The mass spectrometer simply sweeps a mass from low
mass to high mass, in this case from 3.96 mass units to 4.06 mass
units, which encompasses the range in which helium is to be found.
In fact, this peak is helium, and deuterium D2 is to
be found which will be found somewhere in this region. We use a
liquid nitrogen cooled carbon trap in order to remove D2
so that we're able to see quite low levels of helium. We're accurate
to probably 0.1 ppm helium and we can clearly resolve the presence
of deuterium D2 and helium-4. This spectrum is, in fact,
the sum of a number of spectra that the mass spectrometer simply
sweeps for the period of time that we pre-program, and this is the
cumulative signal representing the integral of all helium which
was present in the sample when we submitted it for analysis. To
acquire this spectrum takes us about five minutes.
It's clearly not possible to produce helium from a
chemical process. If we observe helium in our experiments it's either
because it leaked in from the atmosphere we can rule that out by
the blanks that we do and the fact that the helium signal that we
have seen is larger than the helium in the ambient. It's possible
that the helium pre-existed in the sample and was simply released
to the gas phase with long term exposure. We can rule that out largely
because we've analyzed the catalyst that we're using and found that
it contains no measurable levels of helium.
The only possibility that remains, and remains to
be checked, is that the helium is produced by a nuclear process.
If the helium is produced by a nuclear process, then necessarily
there will be an associated release of heat. Although these experiments
were not initially set up to be rigorous calorimeters, we have monitored
them with a sufficient number of temperature sensors that we can
know, to some degree with some confidence, whether or not heat is
being produced and at what time heat is being produced.
From the best of my ability to analyze the thermal
record, it appears that, yes indeed, in the vessel that was producing
helium there was some evidence of excess heat and that the amount
of heat produced was approximately quantitatively correlated, that
is, the right amount of heat was produced compared to that of a
nuclear process involving deuteron-plus-deuteron producing one helium-4
nucleus which releases 23.8 meV.
I'd like to re-state that the calorimetry was largely
retrospective, this experiment was not set up as a calorimeter and,
therefore, the calorimetry is not rigorous, but the temperature
record quite clearly indicates in these experiments, as it does
in Les Case's experiments, that there is an unexplained source of
heat and the magnitude of that source of heat is approximately the
right value to account for the observed helium.

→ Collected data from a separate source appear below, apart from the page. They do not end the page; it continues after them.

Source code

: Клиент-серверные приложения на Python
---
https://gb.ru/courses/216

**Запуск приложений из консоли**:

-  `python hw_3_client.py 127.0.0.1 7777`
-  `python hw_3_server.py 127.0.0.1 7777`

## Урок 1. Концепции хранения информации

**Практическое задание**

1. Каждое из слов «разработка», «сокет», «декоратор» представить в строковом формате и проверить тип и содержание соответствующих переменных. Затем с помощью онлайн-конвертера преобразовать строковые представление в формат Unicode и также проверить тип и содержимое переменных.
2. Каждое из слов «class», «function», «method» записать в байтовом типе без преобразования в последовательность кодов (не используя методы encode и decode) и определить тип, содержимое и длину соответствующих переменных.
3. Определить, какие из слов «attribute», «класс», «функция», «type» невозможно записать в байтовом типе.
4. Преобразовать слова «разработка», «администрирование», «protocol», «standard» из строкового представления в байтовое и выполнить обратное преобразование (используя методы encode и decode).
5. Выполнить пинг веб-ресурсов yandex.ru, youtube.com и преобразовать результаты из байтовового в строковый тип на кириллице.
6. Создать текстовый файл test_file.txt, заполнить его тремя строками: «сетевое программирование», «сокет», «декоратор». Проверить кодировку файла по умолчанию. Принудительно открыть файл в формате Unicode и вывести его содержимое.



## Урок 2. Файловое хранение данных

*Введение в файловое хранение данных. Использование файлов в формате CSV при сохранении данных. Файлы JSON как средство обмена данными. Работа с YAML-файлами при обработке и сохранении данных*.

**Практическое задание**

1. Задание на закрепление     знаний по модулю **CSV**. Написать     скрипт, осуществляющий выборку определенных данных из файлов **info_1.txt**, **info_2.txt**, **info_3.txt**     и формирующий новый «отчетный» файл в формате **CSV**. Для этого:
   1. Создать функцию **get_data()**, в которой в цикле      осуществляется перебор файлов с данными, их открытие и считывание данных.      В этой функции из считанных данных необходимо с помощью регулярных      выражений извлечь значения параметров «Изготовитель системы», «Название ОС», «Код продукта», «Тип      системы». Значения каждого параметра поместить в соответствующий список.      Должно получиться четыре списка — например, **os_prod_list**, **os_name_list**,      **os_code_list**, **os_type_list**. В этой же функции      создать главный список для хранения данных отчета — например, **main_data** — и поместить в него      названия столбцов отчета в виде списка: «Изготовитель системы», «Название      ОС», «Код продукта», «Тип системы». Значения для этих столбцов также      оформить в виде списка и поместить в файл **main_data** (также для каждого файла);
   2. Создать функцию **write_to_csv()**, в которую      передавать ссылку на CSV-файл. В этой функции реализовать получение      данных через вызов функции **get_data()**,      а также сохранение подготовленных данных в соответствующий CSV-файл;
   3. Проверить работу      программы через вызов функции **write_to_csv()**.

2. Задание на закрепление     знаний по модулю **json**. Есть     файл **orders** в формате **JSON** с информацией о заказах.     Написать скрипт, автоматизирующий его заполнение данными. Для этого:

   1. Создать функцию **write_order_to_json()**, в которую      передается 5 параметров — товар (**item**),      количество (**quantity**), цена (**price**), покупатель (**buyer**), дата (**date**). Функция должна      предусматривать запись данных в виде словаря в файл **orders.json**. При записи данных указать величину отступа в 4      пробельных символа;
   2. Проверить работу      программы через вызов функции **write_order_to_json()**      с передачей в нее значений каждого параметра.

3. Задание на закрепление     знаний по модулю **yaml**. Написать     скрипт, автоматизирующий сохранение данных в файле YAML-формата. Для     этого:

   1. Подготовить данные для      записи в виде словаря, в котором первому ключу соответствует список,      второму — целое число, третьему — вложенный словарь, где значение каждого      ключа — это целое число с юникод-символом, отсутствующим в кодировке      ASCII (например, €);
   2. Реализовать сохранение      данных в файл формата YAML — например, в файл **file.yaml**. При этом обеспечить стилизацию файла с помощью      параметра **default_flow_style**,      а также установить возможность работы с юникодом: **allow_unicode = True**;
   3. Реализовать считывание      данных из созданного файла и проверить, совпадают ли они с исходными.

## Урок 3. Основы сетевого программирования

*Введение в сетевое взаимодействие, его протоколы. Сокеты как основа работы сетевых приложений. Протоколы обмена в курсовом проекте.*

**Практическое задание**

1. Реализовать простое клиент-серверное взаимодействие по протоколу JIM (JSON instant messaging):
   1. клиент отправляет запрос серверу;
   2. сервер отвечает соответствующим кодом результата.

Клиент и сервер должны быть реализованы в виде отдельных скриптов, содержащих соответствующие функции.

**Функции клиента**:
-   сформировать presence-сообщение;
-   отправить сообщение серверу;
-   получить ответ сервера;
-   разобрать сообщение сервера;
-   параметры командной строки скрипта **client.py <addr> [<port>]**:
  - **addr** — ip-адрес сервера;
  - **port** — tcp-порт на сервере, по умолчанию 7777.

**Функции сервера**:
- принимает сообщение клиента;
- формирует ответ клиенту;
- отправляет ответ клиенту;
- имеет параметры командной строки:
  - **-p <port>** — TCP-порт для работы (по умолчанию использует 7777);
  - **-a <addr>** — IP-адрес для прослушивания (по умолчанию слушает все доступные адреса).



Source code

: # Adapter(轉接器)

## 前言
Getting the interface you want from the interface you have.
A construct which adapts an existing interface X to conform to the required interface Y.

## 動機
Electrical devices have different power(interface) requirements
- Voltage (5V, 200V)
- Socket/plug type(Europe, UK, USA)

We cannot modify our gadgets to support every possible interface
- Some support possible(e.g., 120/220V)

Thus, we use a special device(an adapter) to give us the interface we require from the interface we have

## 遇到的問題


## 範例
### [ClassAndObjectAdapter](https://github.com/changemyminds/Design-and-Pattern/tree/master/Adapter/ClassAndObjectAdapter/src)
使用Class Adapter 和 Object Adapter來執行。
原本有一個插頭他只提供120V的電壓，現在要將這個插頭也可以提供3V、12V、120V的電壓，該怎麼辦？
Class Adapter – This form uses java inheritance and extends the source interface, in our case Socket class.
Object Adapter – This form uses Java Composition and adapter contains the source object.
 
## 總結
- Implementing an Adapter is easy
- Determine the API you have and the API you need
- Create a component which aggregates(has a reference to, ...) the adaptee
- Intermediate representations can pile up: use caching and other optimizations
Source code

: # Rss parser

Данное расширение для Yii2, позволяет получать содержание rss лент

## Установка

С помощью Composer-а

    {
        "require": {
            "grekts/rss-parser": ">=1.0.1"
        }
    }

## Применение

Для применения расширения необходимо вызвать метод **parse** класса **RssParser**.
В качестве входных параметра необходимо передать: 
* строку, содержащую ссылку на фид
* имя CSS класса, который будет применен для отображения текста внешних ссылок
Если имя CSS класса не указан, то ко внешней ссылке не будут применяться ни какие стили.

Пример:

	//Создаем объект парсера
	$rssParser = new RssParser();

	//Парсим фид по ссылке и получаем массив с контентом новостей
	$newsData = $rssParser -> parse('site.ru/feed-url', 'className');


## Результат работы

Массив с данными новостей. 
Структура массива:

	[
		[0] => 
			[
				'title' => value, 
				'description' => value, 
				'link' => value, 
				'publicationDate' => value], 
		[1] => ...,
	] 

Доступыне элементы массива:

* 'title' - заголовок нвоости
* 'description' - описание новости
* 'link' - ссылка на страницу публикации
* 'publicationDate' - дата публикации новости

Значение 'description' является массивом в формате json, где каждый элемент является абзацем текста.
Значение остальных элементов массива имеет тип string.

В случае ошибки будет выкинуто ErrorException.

Part of this generation of experiments is to improve
the calorimetry and the central question in the cold fusion field
is: "Is there excess heat?" If "Yes," then, "Is that heat the result
of a nuclear process?" So the central question that we're all seeking
to answer is: "Is there a quantitative and temporal is there a
quantity-related and time-related correlation between the appearance
of anomalous excess heat and the appearance of the product of a
nuclear reaction such as helium-4?"
So the thrust of our work is very much to find the
heat and quantify it accurately and find the nuclear process and
quantify it accurately so we can correlate the appearance of these
We have determined that there is excess heat and we
have to do a better job of measuring it with accuracy. This laboratory
here is really set up to do highly accurate calorimetry. That work
has largely been associated with the electrochemical experiments,
such as Arata's experiments and our own experiments. So we are quite
capable and willing to do the calorimetry. We just haven't applied
those skills fully yet to the Case experiment, but this is obviously
One of the difficulties in the cold fusion field is
the apparent lack of replicability of experiments: many people performing
the same experiment get apparently different results; different
experiments performed in the same laboratory give apparently different
results. So it's obvious that if you do the same thing you must
always get the same result. What this is telling us is that there
are some important parameters of our experiments that are not under
our control. Some of them I know and understand, and still [we]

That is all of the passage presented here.